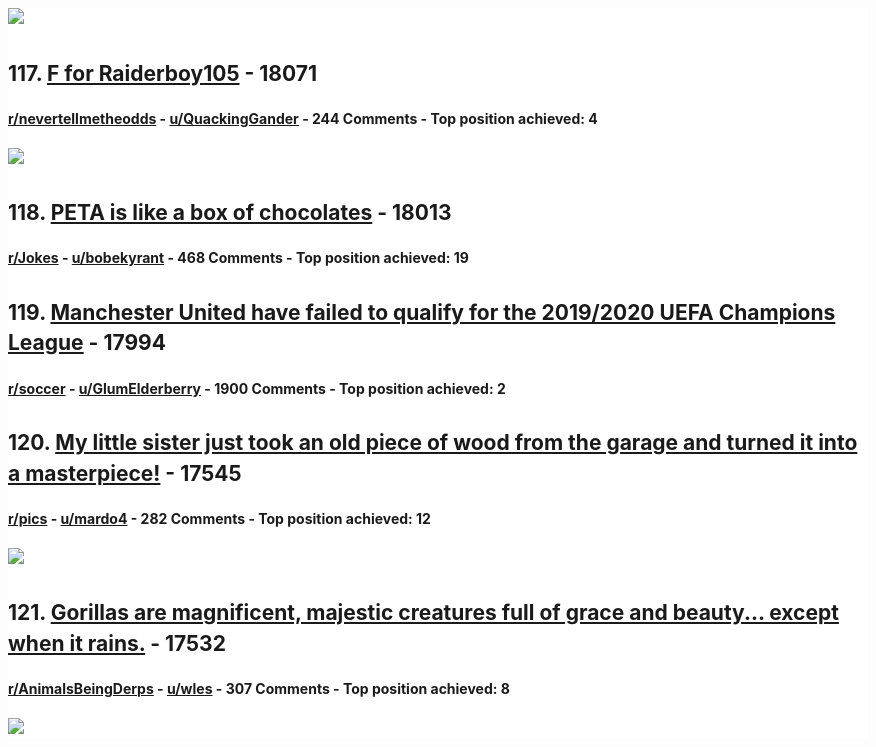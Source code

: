 <a href="https://i.redd.it/w0kjqvt3dew21.jpg"><img src="https://b.thumbs.redditmedia.com/dwaCYZ6OnlLuaWCiuK_M30a2u55oSPnX9QubTS5-27U.jpg"></img></a>

## 117. [F for Raiderboy105](http://reddit.com/r/nevertellmetheodds/comments/bkze2o/f_for_raiderboy105/) - 18071
#### [r/nevertellmetheodds](http://reddit.com/r/nevertellmetheodds) - [u/QuackingGander](http://reddit.com/u/QuackingGander) - 244 Comments - Top position achieved: 4

<a href="https://i.redd.it/f6uwbu481fw21.jpg"><img src="https://b.thumbs.redditmedia.com/IA9VESRPp_mZbsduSotnazatxox-vqlwMl6brUmZYRc.jpg"></img></a>

## 118. [PETA is like a box of chocolates](http://reddit.com/r/Jokes/comments/bl3dty/peta_is_like_a_box_of_chocolates/) - 18013
#### [r/Jokes](http://reddit.com/r/Jokes) - [u/bobekyrant](http://reddit.com/u/bobekyrant) - 468 Comments - Top position achieved: 19

## 119. [Manchester United have failed to qualify for the 2019/2020 UEFA Champions League](http://reddit.com/r/soccer/comments/bkymn9/manchester_united_have_failed_to_qualify_for_the/) - 17994
#### [r/soccer](http://reddit.com/r/soccer) - [u/GlumElderberry](http://reddit.com/u/GlumElderberry) - 1900 Comments - Top position achieved: 2

## 120. [My little sister just took an old piece of wood from the garage and turned it into a masterpiece!](http://reddit.com/r/pics/comments/bl46nt/my_little_sister_just_took_an_old_piece_of_wood/) - 17545
#### [r/pics](http://reddit.com/r/pics) - [u/mardo4](http://reddit.com/u/mardo4) - 282 Comments - Top position achieved: 12

<a href="https://i.redd.it/rusvbrax1hw21.jpg"><img src="https://b.thumbs.redditmedia.com/Xgo0Z36V2p86Vq9j19x2k28437jAPTTB3a1VY9VeV6E.jpg"></img></a>

## 121. [Gorillas are magnificent, majestic creatures full of grace and beauty... except when it rains.](http://reddit.com/r/AnimalsBeingDerps/comments/bl47t9/gorillas_are_magnificent_majestic_creatures_full/) - 17532
#### [r/AnimalsBeingDerps](http://reddit.com/r/AnimalsBeingDerps) - [u/wles](http://reddit.com/u/wles) - 307 Comments - Top position achieved: 8

<a href="https://v.redd.it/7dak0htc2hw21"><img src="https://b.thumbs.redditmedia.com/a3L220BS5N3ZgYeAH1K7jOVLPhU173wO6DPIbbdUZ9I.jpg"></img></a>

----------------------------------------

Exercise prompt: Once the pictures are removed, write out all of the entries above exactly.

Result below:
Source code

: <a href="https://i.redd.it/w0kjqvt3dew21.jpg"><img src="https://b.thumbs.redditmedia.com/dwaCYZ6OnlLuaWCiuK_M30a2u55oSPnX9QubTS5-27U.jpg"></img></a>

## 117. [F for Raiderboy105](http://reddit.com/r/nevertellmetheodds/comments/bkze2o/f_for_raiderboy105/) - 18071
#### [r/nevertellmetheodds](http://reddit.com/r/nevertellmetheodds) - [u/QuackingGander](http://reddit.com/u/QuackingGander) - 244 Comments - Top position achieved: 4

<a href="https://i.redd.it/f6uwbu481fw21.jpg"><img src="https://b.thumbs.redditmedia.com/IA9VESRPp_mZbsduSotnazatxox-vqlwMl6brUmZYRc.jpg"></img></a>

## 118. [PETA is like a box of chocolates](http://reddit.com/r/Jokes/comments/bl3dty/peta_is_like_a_box_of_chocolates/) - 18013
#### [r/Jokes](http://reddit.com/r/Jokes) - [u/bobekyrant](http://reddit.com/u/bobekyrant) - 468 Comments - Top position achieved: 19

## 119. [Manchester United have failed to qualify for the 2019/2020 UEFA Champions League](http://reddit.com/r/soccer/comments/bkymn9/manchester_united_have_failed_to_qualify_for_the/) - 17994
#### [r/soccer](http://reddit.com/r/soccer) - [u/GlumElderberry](http://reddit.com/u/GlumElderberry) - 1900 Comments - Top position achieved: 2

## 120. [My little sister just took an old piece of wood from the garage and turned it into a masterpiece!](http://reddit.com/r/pics/comments/bl46nt/my_little_sister_just_took_an_old_piece_of_wood/) - 17545
#### [r/pics](http://reddit.com/r/pics) - [u/mardo4](http://reddit.com/u/mardo4) - 282 Comments - Top position achieved: 12

<a href="https://i.redd.it/rusvbrax1hw21.jpg"><img src="https://b.thumbs.redditmedia.com/Xgo0Z36V2p86Vq9j19x2k28437jAPTTB3a1VY9VeV6E.jpg"></img></a>

## 121. [Gorillas are magnificent, majestic creatures full of grace and beauty... except when it rains.](http://reddit.com/r/AnimalsBeingDerps/comments/bl47t9/gorillas_are_magnificent_majestic_creatures_full/) - 17532
#### [r/AnimalsBeingDerps](http://reddit.com/r/AnimalsBeingDerps) - [u/wles](http://reddit.com/u/wles) - 307 Comments - Top position achieved: 8

<a href="https://v.redd.it/7dak0htc2hw21"><img src="https://b.thumbs.redditmedia.com/a3L220BS5N3ZgYeAH1K7jOVLPhU173wO6DPIbbdUZ9I.jpg"></img></a>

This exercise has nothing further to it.